Racism and transphobia do not add together — they multiply. TGI people of color face outcomes that dwarf the already-alarming baseline numbers.
| Community | Poverty | Homelessness | Suicide | Key Amplifier |
|---|---|---|---|---|
| All TGI (vs. general pop.) | 2× higher | 6× higher | 4–25× higher | Transphobia |
| Black TGI | 38% — 3× U.S. avg. | 42% lifetime; 22% past year | 58% considered; 25% attempted (youth) | Transphobia × anti-Black racism |
| Latinx TGI immigrants | 73–80% at/below poverty | 39% currently homeless — 50× LA County avg. | Elevated, underreported | Transphobia × racism × immigration status |
| Indigenous / Two-Spirit | 41% poverty rate | 57% lifetime — highest of any group | ~50% lifetime attempt rate | Transphobia × colonialism × erasure |
| Multiracial TGI | 40% poverty rate | Highest in some metro surveys | 17% attempted (youth, past year) | Intersecting racial identities |
Sources: 2015 USTS Black Respondents Report · Williams Institute / TransLatina Coalition, 2025 · Trevor Project, 2023
This is not a policy debate.
It is a blueprint for elimination.
The Heritage Foundation's Mandate for Leadership — the governing document of the current administration — places TGI people at the center of a plan to eliminate their legal existence. Over 75% of its anti-LGBTQ+ proposals have already been implemented.

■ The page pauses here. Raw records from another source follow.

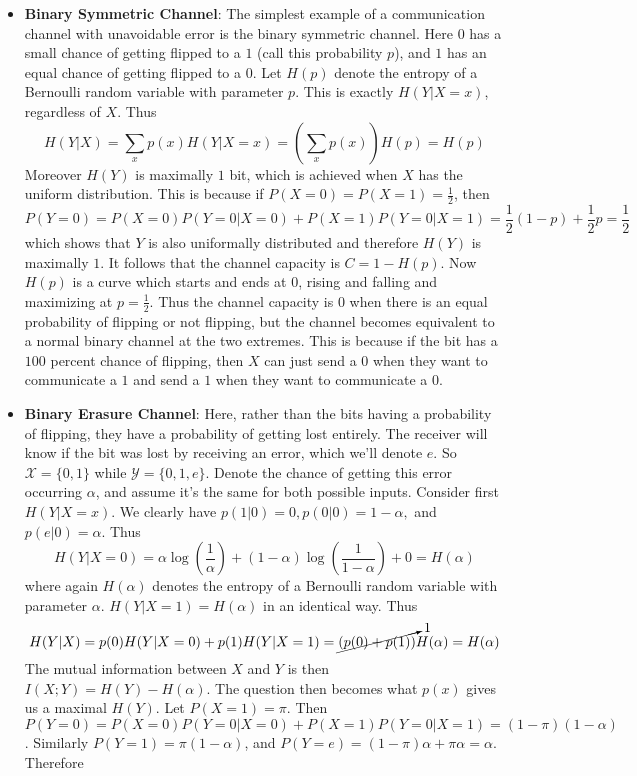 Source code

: \begin{itemize}
	\item \textbf{Binary Symmetric Channel}: The simplest example of a communication channel with unavoidable error is the binary symmetric channel. Here $0$ has a small chance of getting flipped to a $1$ (call this probability $p$), and $1$ has an equal chance of getting flipped to a $0$. Let $H(p)$ denote the entropy of a Bernoulli random variable with parameter $p$. This is exactly $H(Y|X = x)$, regardless of $X$. Thus
	\[ H(Y|X) = \sum_x p(x) H(Y|X=x) = \left( \sum_x p(x)\right)H(p) = H(p) \] 
 Moreover $H(Y)$ is maximally $1$ bit, which is achieved when $X$ has the uniform distribution. This is because if $P(X = 0) = P(X = 1) = \frac{1}{2}$, then 
	\[ P(Y=0) = P(X=0)P(Y=0|X=0) + P(X=1)P(Y=0|X=1) = \frac{1}{2}(1-p) + \frac{1}{2}p = \frac{1}{2} \]
	which shows that $Y$ is also uniformally distributed and therefore $H(Y)$ is maximally $1$. It follows that the channel capacity is $C = 1-H(p)$. Now $H(p)$ is a curve which starts and ends at $0$, rising and falling and maximizing at $p=\frac{1}{2}$. Thus the channel capacity is $0$ when there is an equal probability of flipping or not flipping, but the channel becomes equivalent to a normal binary channel at the two extremes. This is because if the bit has a $100$ percent chance of flipping, then $X$ can just send a $0$ when they want to communicate a $1$ and send a $1$ when they want to communicate a $0$. 
	\item \textbf{Binary Erasure Channel}: Here, rather than the bits having a probability of flipping, they have a probability of getting lost entirely. The receiver will know if the bit was lost by receiving an error, which we'll denote $e$. So $\mathcal{X} = \{0,1\}$ while $\mathcal{Y} = \{0,1,e\}$. Denote the chance of getting this error occurring $\alpha$, and assume it's the same for both possible inputs. Consider first $H(Y|X=x)$. We clearly have $p(1|0) = 0, p(0|0)=1-\alpha,$ and $p(e|0) = \alpha$. Thus
	\[ H(Y|X=0) = \alpha\log\left(\frac{1}{\alpha}\right) + (1-\alpha)\log\left(\frac{1}{1-\alpha}\right) + 0 = H(\alpha) \] 
	where again $H(\alpha)$ denotes the entropy of a Bernoulli random variable with parameter $\alpha$. $H(Y|X=1) = H(\alpha)$ in an identical way. Thus
	\[ H(Y|X) = p(0)H(Y|X=0)+p(1)H(Y|X=1) = \cancelto{1}{(p(0)+p(1))}H(\alpha) = H(\alpha) \]
	The mutual information between $X$ and $Y$ is then $I(X;Y) = H(Y) - H(\alpha)$. The question then becomes what $p(x)$ gives us a maximal $H(Y)$. Let $P(X=1) = \pi$. Then $P(Y=0) = P(X=0)P(Y=0|X=0) + P(X=1)P(Y=0|X=1) = (1-\pi)(1-\alpha)$. Similarly $P(Y=1) = \pi(1-\alpha)$, and $P(Y=e) = (1-\pi)\alpha+\pi \alpha = \alpha$. Therefore

\end{itemize}
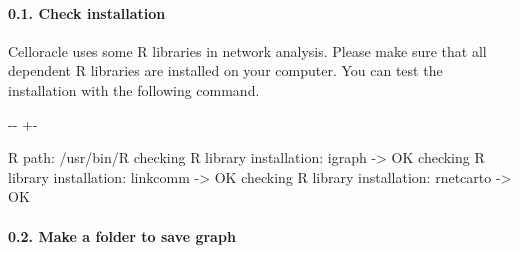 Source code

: \documentclass[letterpaper,10pt,english]{sphinxmanual}
\newlength\nbsphinxcodecellspacing
\begin{document}
\paragraph{0.1. Check installation}
\label{\detokenize{notebooks/04_Network_analysis/Network_analysis_with_Paul_etal_2015_data:0.1.-Check-installation}}
Celloracle uses some R libraries in network analysis. Please make sure that all dependent R libraries are installed on your computer. You can test the installation with the following command.

{
\begin{sphinxVerbatim}[commandchars=\\\{\}]
\llap{\color{nbsphinxin}[4]:\,\hspace{\fboxrule}\hspace{\fboxsep}}
\end{sphinxVerbatim}
}

{

\kern-\sphinxverbatimsmallskipamount\kern-\baselineskip
\kern+\FrameHeightAdjust\kern-\fboxrule
\vspace{\nbsphinxcodecellspacing}

\begin{sphinxVerbatim}[commandchars=\\\{\}]
R path: /usr/bin/R
checking R library installation: igraph -> OK
checking R library installation: linkcomm -> OK
checking R library installation: rnetcarto -> OK
\end{sphinxVerbatim}
}


\paragraph{0.2. Make a folder to save graph}
\label{\detokenize{notebooks/04_Network_analysis/Network_analysis_with_Paul_etal_2015_data:0.2.-Make-a-folder-to-save-graph}}
{
\begin{sphinxVerbatim}[commandchars=\\\{\}]
\llap{\color{nbsphinxin}[5]:\,\hspace{\fboxrule}\hspace{\fboxsep}}  
 
\end{sphinxVerbatim}
}
\end{document}
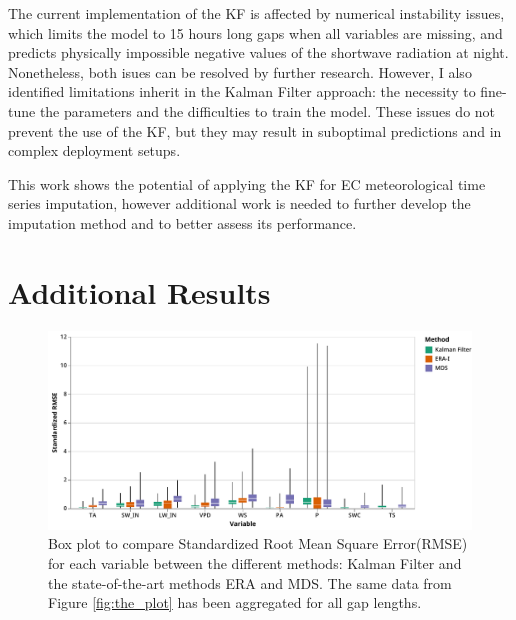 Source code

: \documentclass{article}
\newcommand{\imgwidth}{6in}
\let\Oldsection\section
\renewcommand{\section}{\FloatBarrier\Oldsection}
\let\Oldsubsection\subsection
\renewcommand{\subsection}{\FloatBarrier\Oldsubsection}
\begin{document}
The current implementation of the KF is affected by numerical instability issues, which limits the model to  15 hours long gaps when all variables are missing, and predicts physically impossible negative values of the shortwave radiation at night. Nonetheless, both isues can be resolved by further research. However, I also identified limitations inherit in the Kalman Filter approach: the necessity to fine-tune the parameters and the difficulties to train the model. These issues do not prevent the use of the KF, but they may result in suboptimal predictions and in complex deployment setups.

This work shows the potential of applying the KF for EC meteorological time series imputation, however additional work is needed to further develop the imputation method and to better assess its performance. 

\printbibliography

\pagebreak

\appendix

\renewcommand\thefigure{\thesection.\arabic{figure}} 
\renewcommand\thetable{\thesection.\arabic{table}} 
\renewcommand\theequation{\thesection.\arabic{equation}} 

\FloatBarrier

\section{Additional Results}

\setcounter{figure}{0} 
\setcounter{table}{0} 


\begin{figure}[H]
    \centerline{\includegraphics[width=\imgwidth]{the_plot_stand}}
\caption{Box plot to compare Standardized Root Mean Square Error(RMSE) for each variable between the different methods: Kalman Filter and the state-of-the-art methods ERA and MDS. The same data from Figure \ref{fig:the_plot} has been aggregated for all gap lengths.}
\label{fig:the_plot_stand}
\end{figure}
\end{document}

The math of the political moment
Research has established that anti-transgender legislation directly increases suicide attempt rates among TGI youth by up to 72%. With 114 bills passed in 2025 alone — and a Supreme Court that has now sanctioned conversion therapy — we are watching a manufactured mental health catastrophe in real time. This is not political commentary. It is epidemiology.

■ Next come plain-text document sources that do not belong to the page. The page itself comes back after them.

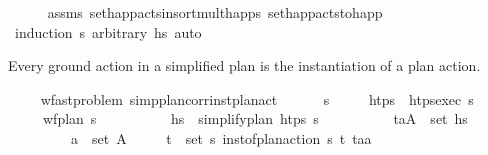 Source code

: \begin{isabellebody}
%
\isadelimproof
\ \ \ \ %
\endisadelimproof
%
\isatagproof
{}\isamarkupfalse%
\ assms\ set{\isacharunderscore}{\kern0pt}happ{\isacharunderscore}{\kern0pt}acts{\isacharunderscore}{\kern0pt}insort{\isacharunderscore}{\kern0pt}mult{\isacharunderscore}{\kern0pt}happs\ set{\isacharunderscore}{\kern0pt}happ{\isacharunderscore}{\kern0pt}acts{\isacharunderscore}{\kern0pt}to{\isacharunderscore}{\kern0pt}happ\isanewline
\ \ \ \ \isamarkupfalse%
\ {\isacharparenleft}{\kern0pt}induction\ {\isasympi}s\ arbitrary{\isacharcolon}{\kern0pt}\ hs{\isacharparenright}{\kern0pt}\ auto%
\endisatagproof
{\isafoldproof}%
%
\isadelimproof
%
\endisadelimproof
%
\begin{isamarkuptext}%
Every ground action in a simplified plan is the instantiation of a plan action.%
\end{isamarkuptext}\isamarkuptrue%
\ \ \isamarkupfalse%
\ {\isacharparenleft}{\kern0pt}\ wf{\isacharunderscore}{\kern0pt}ast{\isacharunderscore}{\kern0pt}problem{\isacharparenright}{\kern0pt}\ simp{\isacharunderscore}{\kern0pt}plan{\isacharunderscore}{\kern0pt}corr{\isacharunderscore}{\kern0pt}inst{\isacharunderscore}{\kern0pt}plan{\isacharunderscore}{\kern0pt}act{\isacharcolon}{\kern0pt}\ \isanewline
\ \ \ \ \ {\isasympi}s\isanewline
\ \ \ \ \ {\isachardoublequoteopen}htps\ {\isasymequiv}\ htps{\isacharunderscore}{\kern0pt}exec\ {\isasympi}s{\isachardoublequoteclose}\isanewline
\ \ \ \ \ {\isachardoublequoteopen}wf{\isacharunderscore}{\kern0pt}plan\ {\isasympi}s{\isachardoublequoteclose}\ \isanewline
\ \ \ \ \ \ \ \ \ {\isachardoublequoteopen}hs\ {\isacharequal}{\kern0pt}\ simplify{\isacharunderscore}{\kern0pt}plan\ htps\ {\isasympi}s{\isachardoublequoteclose}\ \isanewline
\ \ \ \ \ \ \ \ \ {\isachardoublequoteopen}{\isacharparenleft}{\kern0pt}t\isactrlsub a{\isacharcomma}{\kern0pt}A{\isacharparenright}{\kern0pt}\ {\isasymin}\ set\ hs{\isachardoublequoteclose}\ \isanewline
\ \ \ \ \ \ \ \ \ {\isachardoublequoteopen}a\ {\isasymin}\ set\ A{\isachardoublequoteclose}\isanewline
\ \ \ \ \ {\isachardoublequoteopen}{\isasymexists}{\isacharparenleft}{\kern0pt}t\isactrlsub {\isasympi}{\isacharcomma}{\kern0pt}{\isasympi}{\isacharparenright}{\kern0pt}\ {\isasymin}\ set\ {\isasympi}s{\isachardot}{\kern0pt}\ inst{\isacharunderscore}{\kern0pt}of{\isacharunderscore}{\kern0pt}plan{\isacharunderscore}{\kern0pt}action\ {\isasympi}s\ {\isacharparenleft}{\kern0pt}t\isactrlsub {\isasympi}{\isacharcomma}{\kern0pt}{\isasympi}{\isacharparenright}{\kern0pt}\ {\isacharparenleft}{\kern0pt}t\isactrlsub a{\isacharcomma}{\kern0pt}a{\isacharparenright}{\kern0pt}{\isachardoublequoteclose}\isanewline

\end{isabellebody}
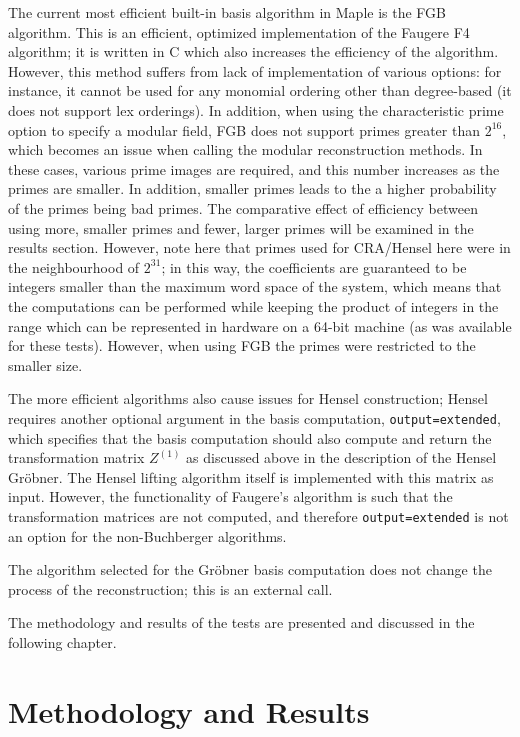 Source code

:\documentclass[letterpaper,12pt,titlepage,oneside,final]{book}
\begin{document}
The current most efficient built-in basis algorithm in Maple is the FGB algorithm.  This is an efficient, optimized implementation of the Faugere F4 algorithm; it is written in C which also increases the efficiency of the algorithm.  However, this method suffers from lack of implementation of various options: for instance, it cannot be used for any monomial ordering other than degree-based (it does not support lex orderings).  In addition, when using the characteristic prime option to specify a modular field, FGB does not support primes greater than ${2^{16}}$, which becomes an issue when calling the modular reconstruction methods.  In these cases, various prime images are required, and this number increases as the primes are smaller.  In addition, smaller primes leads to the a higher probability of the primes being bad primes.  The comparative effect of efficiency between using more, smaller primes and fewer, larger primes will be examined in the results section.  However, note here that primes used for CRA/Hensel here were in the neighbourhood of ${2^{31}}$; in this way, the coefficients are guaranteed to be integers smaller than the maximum word space of the system, which means that the computations can be performed while keeping the product of integers in the range which can be represented in hardware on a 64-bit machine (as was available for these tests).  However, when using FGB the primes were restricted to the smaller size.

The more efficient algorithms also cause issues for Hensel construction; Hensel requires another optional argument in the basis computation, \texttt{output=extended}, which specifies that the basis computation should also compute and return the transformation matrix ${Z^{(1)}}$ as discussed above in the description of the Hensel Gr\"obner.  The Hensel lifting algorithm itself is implemented with this matrix as input.  However, the functionality of Faugere's algorithm is such that the transformation matrices are not computed, and therefore \texttt{output=extended} is not an option for the non-Buchberger algorithms.  

The algorithm selected for the Gr\"obner basis computation does not change the process of the reconstruction; this is an external call.



The methodology and results of the tests are presented and discussed in the following chapter.

\chapter{Methodology and Results}
\end{document}
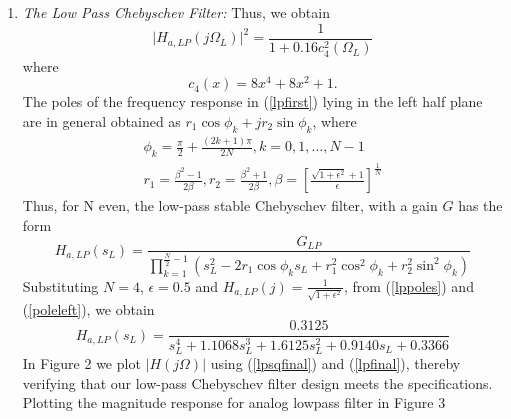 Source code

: \documentclass{article}
\begin{document}
\begin{enumerate}

\item {\em The Low Pass Chebyschev Filter:} Thus, we obtain
\begin{equation}
\label{lpsqfinal}
\vert H_{a,LP}(j\Omega_L)\vert^2 = \frac{1}{1 + 0.16c_4^2(\Omega_L)}
\end{equation}
where
\begin{equation}
c_4(x) = 8x^4 + 8x^2 + 1.	
\end{equation}
The poles of the frequency response in (\ref{lpfirst}) lying in the left half plane are in general obtained as 
$r_1\cos\phi_k + jr_2\sin \phi_k$, where
\begin{eqnarray}
\label{lppoles}
\phi_k = \frac{\pi}{2} + \frac{(2k+1)\pi}{2N}, k = 0, 1, \dots, N-1 \nonumber \\
r_1 = \frac{\beta^2 - 1}{2\beta}, r_2 = \frac{\beta^2 + 1}{2\beta}, \beta = \left[ \frac{\sqrt{1 + \epsilon^2} + 1}{\epsilon}\right]^{\frac{1}{N}}
\end{eqnarray}
Thus, for N even, the low-pass stable Chebyschev filter, with a gain $G$ has the form
\begin{equation}
\label{poleleft}
H_{a,LP}(s_L) = \frac{G_{LP}}{\prod_{k = 1}^{\frac{N}{2}-1}(s_L^2 - 2r_1\cos\phi_ks_L + r_1^2\cos^2\phi_k + r_2^2 \sin^2\phi_k)}
\end{equation}
Substituting $N = 4$, $\epsilon = 0.5$ and $H_{a,LP}(j) = \frac{1}{\sqrt{1+\epsilon^2}}$, from (\ref{lppoles}) and (\ref{poleleft}), we obtain 
\begin{equation}
\label{lpfinal}
H_{a,LP}(s_L) = \frac{0.3125}{s_L^4 + 1.1068s_L^3 + 1.6125s_L^2+0.9140s_L + 0.3366}
\end{equation}
In Figure 2 we plot $|H(j\Omega)|$ using (\ref{lpsqfinal}) and (\ref{lpfinal}), thereby verifying that our low-pass Chebyschev filter design meets the specifications.
Plotting the magnitude response for analog lowpass filter in Figure 3
\begin{figure}
\label{fig3}

\end{figure}
\end{enumerate}
\end{document}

The Cass Report: junk science dressed as evidence.
The 2024 UK Cass Review — and NHS England's follow-on reviews — are being used internationally to justify stripping care from TGI youth. The evidence says otherwise.
- NHS England's follow-on reviews excluded 97% of all trans studies to reach their conclusions — including the Chen et al. 2023 NEJM study and the Tordoff et al. 2022 study showing 60% lower odds of depression with affirming care.
- The Cochrane Handbook — gold standard for systematic reviews — explicitly warns the exclusion methodology used was inappropriate.
- Gordon Guyatt, who coined "evidence-based medicine," noted that 90% of all medicine lacks "high-quality evidence" under the same GRADE system used to condemn TGI care.
- Medical experts from Germany, Switzerland, Austria, France, and Canada formally criticized the report. All major U.S. medical organizations rejected its findings.
- Trans people were explicitly excluded from key roles in the research, analysis, and oversight.
- The AMA reaffirmed in March 2026 that gender-affirming care for TGI people — including minors with parental consent — is medically necessary. "There has been no change in AMA policy."
- Tordoff et al. 2022 (JAMA Network Open): affirming care associated with 60% lower odds of depression and 73% lower odds of suicidality among TGI youth.
- TGI prepubescent children supported in their gender identity show comparable depression rates to matched cisgender peers.
- WPATH, the Endocrine Society, the AMA, APA, and AAP all support evidence-based gender-affirming care as medically necessary.
Sources: Erin in the Morning, March 2026 · Scientific American, 2024 · Yale Law Integrity Project · AMA Reaffirmation, March 2026
Care is not optional.
It is the infrastructure of survival.
The data demands more than acknowledgment. It demands response — community-led, trauma-informed, identity-first, and structurally integrated. That is what RTF is building.